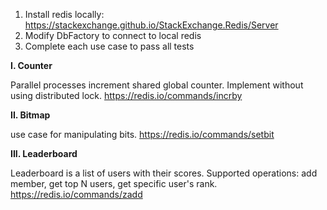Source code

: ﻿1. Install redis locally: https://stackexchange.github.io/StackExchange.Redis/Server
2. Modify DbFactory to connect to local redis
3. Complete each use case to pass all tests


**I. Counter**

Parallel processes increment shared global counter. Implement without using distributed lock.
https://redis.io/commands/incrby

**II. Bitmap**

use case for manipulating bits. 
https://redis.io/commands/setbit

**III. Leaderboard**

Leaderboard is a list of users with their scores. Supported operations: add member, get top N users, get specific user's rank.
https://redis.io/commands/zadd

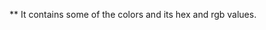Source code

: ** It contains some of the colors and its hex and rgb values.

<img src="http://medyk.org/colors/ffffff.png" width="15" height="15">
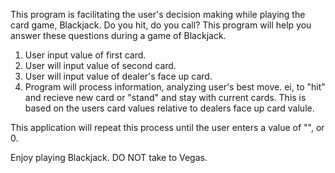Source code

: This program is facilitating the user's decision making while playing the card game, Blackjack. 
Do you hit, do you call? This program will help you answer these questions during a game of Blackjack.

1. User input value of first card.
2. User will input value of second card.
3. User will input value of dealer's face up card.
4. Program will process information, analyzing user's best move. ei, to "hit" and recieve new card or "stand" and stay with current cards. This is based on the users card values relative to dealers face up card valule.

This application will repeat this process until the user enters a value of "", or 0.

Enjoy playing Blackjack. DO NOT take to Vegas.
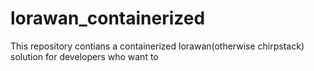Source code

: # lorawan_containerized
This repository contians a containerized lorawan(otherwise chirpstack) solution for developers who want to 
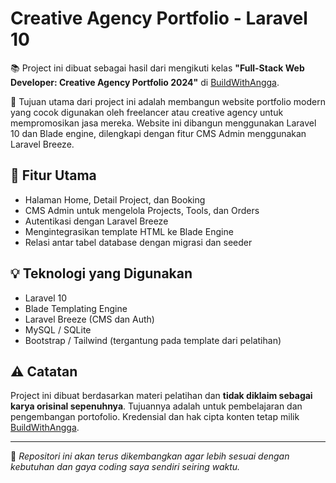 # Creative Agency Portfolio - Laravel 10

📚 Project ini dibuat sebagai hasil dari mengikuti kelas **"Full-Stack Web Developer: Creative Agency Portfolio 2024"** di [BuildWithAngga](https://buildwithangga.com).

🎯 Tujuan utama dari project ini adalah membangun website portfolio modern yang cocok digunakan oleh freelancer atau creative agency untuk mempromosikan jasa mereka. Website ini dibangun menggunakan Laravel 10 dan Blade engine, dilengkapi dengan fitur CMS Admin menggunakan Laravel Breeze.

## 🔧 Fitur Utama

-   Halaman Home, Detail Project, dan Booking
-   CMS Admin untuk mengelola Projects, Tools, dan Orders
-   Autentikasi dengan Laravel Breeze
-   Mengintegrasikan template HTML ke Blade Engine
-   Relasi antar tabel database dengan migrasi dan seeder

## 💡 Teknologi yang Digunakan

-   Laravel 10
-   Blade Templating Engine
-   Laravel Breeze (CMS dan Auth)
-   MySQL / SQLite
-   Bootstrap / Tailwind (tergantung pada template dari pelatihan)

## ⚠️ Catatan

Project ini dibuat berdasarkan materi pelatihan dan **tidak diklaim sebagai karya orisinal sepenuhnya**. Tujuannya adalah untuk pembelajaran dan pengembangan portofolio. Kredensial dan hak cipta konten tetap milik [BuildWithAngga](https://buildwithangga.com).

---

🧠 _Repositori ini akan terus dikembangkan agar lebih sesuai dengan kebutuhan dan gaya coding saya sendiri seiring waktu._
━━━━━━━━━━
▶ [DIRECTIONS FOR THIS TASK]:
In the listing above, find the line with "card game, Blackjack." and the line with "ini dibuat sebagai". Transcribe those two and everything between, exactly, leaving out pictures.

▶ [RESPONSE AREA]:
: This program is facilitating the user's decision making while playing the card game, Blackjack. 
Do you hit, do you call? This program will help you answer these questions during a game of Blackjack.

1. User input value of first card.
2. User will input value of second card.
3. User will input value of dealer's face up card.
4. Program will process information, analyzing user's best move. ei, to "hit" and recieve new card or "stand" and stay with current cards. This is based on the users card values relative to dealers face up card valule.

This application will repeat this process until the user enters a value of "", or 0.

Enjoy playing Blackjack. DO NOT take to Vegas.
Source code

: # lorawan_containerized
This repository contians a containerized lorawan(otherwise chirpstack) solution for developers who want to 
 # Creative Agency Portfolio - Laravel 10

📚 Project ini dibuat sebagai hasil dari mengikuti kelas **"Full-Stack Web Developer: Creative Agency Portfolio 2024"** di [BuildWithAngga](https://buildwithangga.com).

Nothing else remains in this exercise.